Would you copy out the following entries exactly, without any of the pictures?

══ Data listing

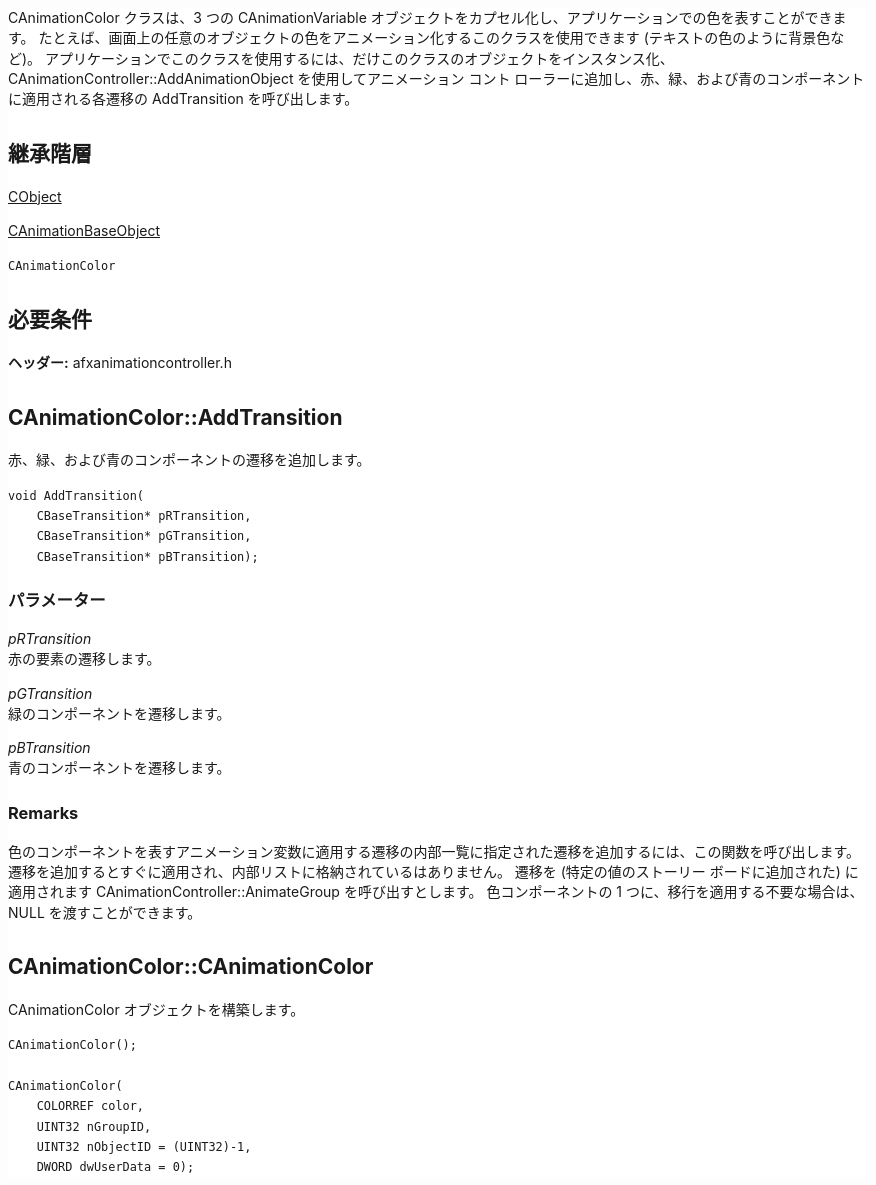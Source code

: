 CAnimationColor クラスは、3 つの CAnimationVariable オブジェクトをカプセル化し、アプリケーションでの色を表すことができます。 たとえば、画面上の任意のオブジェクトの色をアニメーション化するこのクラスを使用できます (テキストの色のように背景色など)。 アプリケーションでこのクラスを使用するには、だけこのクラスのオブジェクトをインスタンス化、CAnimationController::AddAnimationObject を使用してアニメーション コント ローラーに追加し、赤、緑、および青のコンポーネントに適用される各遷移の AddTransition を呼び出します。

## <a name="inheritance-hierarchy"></a>継承階層

[CObject](../../mfc/reference/cobject-class.md)

[CAnimationBaseObject](../../mfc/reference/canimationbaseobject-class.md)

`CAnimationColor`

## <a name="requirements"></a>必要条件

**ヘッダー:** afxanimationcontroller.h

##  <a name="addtransition"></a>  CAnimationColor::AddTransition

赤、緑、および青のコンポーネントの遷移を追加します。

```
void AddTransition(
    CBaseTransition* pRTransition,
    CBaseTransition* pGTransition,
    CBaseTransition* pBTransition);
```

### <a name="parameters"></a>パラメーター

*pRTransition*<br/>
赤の要素の遷移します。

*pGTransition*<br/>
緑のコンポーネントを遷移します。

*pBTransition*<br/>
青のコンポーネントを遷移します。

### <a name="remarks"></a>Remarks

色のコンポーネントを表すアニメーション変数に適用する遷移の内部一覧に指定された遷移を追加するには、この関数を呼び出します。 遷移を追加するとすぐに適用され、内部リストに格納されているはありません。 遷移を (特定の値のストーリー ボードに追加された) に適用されます CAnimationController::AnimateGroup を呼び出すとします。 色コンポーネントの 1 つに、移行を適用する不要な場合は、NULL を渡すことができます。

##  <a name="canimationcolor"></a>  CAnimationColor::CAnimationColor

CAnimationColor オブジェクトを構築します。

```
CAnimationColor();

CAnimationColor(
    COLORREF color,
    UINT32 nGroupID,
    UINT32 nObjectID = (UINT32)-1,
    DWORD dwUserData = 0);
```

════

*Output of the task*.
Source code

: CAnimationColor クラスは、3 つの CAnimationVariable オブジェクトをカプセル化し、アプリケーションでの色を表すことができます。 たとえば、画面上の任意のオブジェクトの色をアニメーション化するこのクラスを使用できます (テキストの色のように背景色など)。 アプリケーションでこのクラスを使用するには、だけこのクラスのオブジェクトをインスタンス化、CAnimationController::AddAnimationObject を使用してアニメーション コント ローラーに追加し、赤、緑、および青のコンポーネントに適用される各遷移の AddTransition を呼び出します。

## <a name="inheritance-hierarchy"></a>継承階層

[CObject](../../mfc/reference/cobject-class.md)

[CAnimationBaseObject](../../mfc/reference/canimationbaseobject-class.md)

`CAnimationColor`

## <a name="requirements"></a>必要条件

**ヘッダー:** afxanimationcontroller.h

##  <a name="addtransition"></a>  CAnimationColor::AddTransition

赤、緑、および青のコンポーネントの遷移を追加します。

```
void AddTransition(
    CBaseTransition* pRTransition,
    CBaseTransition* pGTransition,
    CBaseTransition* pBTransition);
```

### <a name="parameters"></a>パラメーター

*pRTransition*<br/>
赤の要素の遷移します。

*pGTransition*<br/>
緑のコンポーネントを遷移します。

*pBTransition*<br/>
青のコンポーネントを遷移します。

### <a name="remarks"></a>Remarks

色のコンポーネントを表すアニメーション変数に適用する遷移の内部一覧に指定された遷移を追加するには、この関数を呼び出します。 遷移を追加するとすぐに適用され、内部リストに格納されているはありません。 遷移を (特定の値のストーリー ボードに追加された) に適用されます CAnimationController::AnimateGroup を呼び出すとします。 色コンポーネントの 1 つに、移行を適用する不要な場合は、NULL を渡すことができます。

##  <a name="canimationcolor"></a>  CAnimationColor::CAnimationColor

CAnimationColor オブジェクトを構築します。

```
CAnimationColor();

CAnimationColor(
    COLORREF color,
    UINT32 nGroupID,
    UINT32 nObjectID = (UINT32)-1,
    DWORD dwUserData = 0);
```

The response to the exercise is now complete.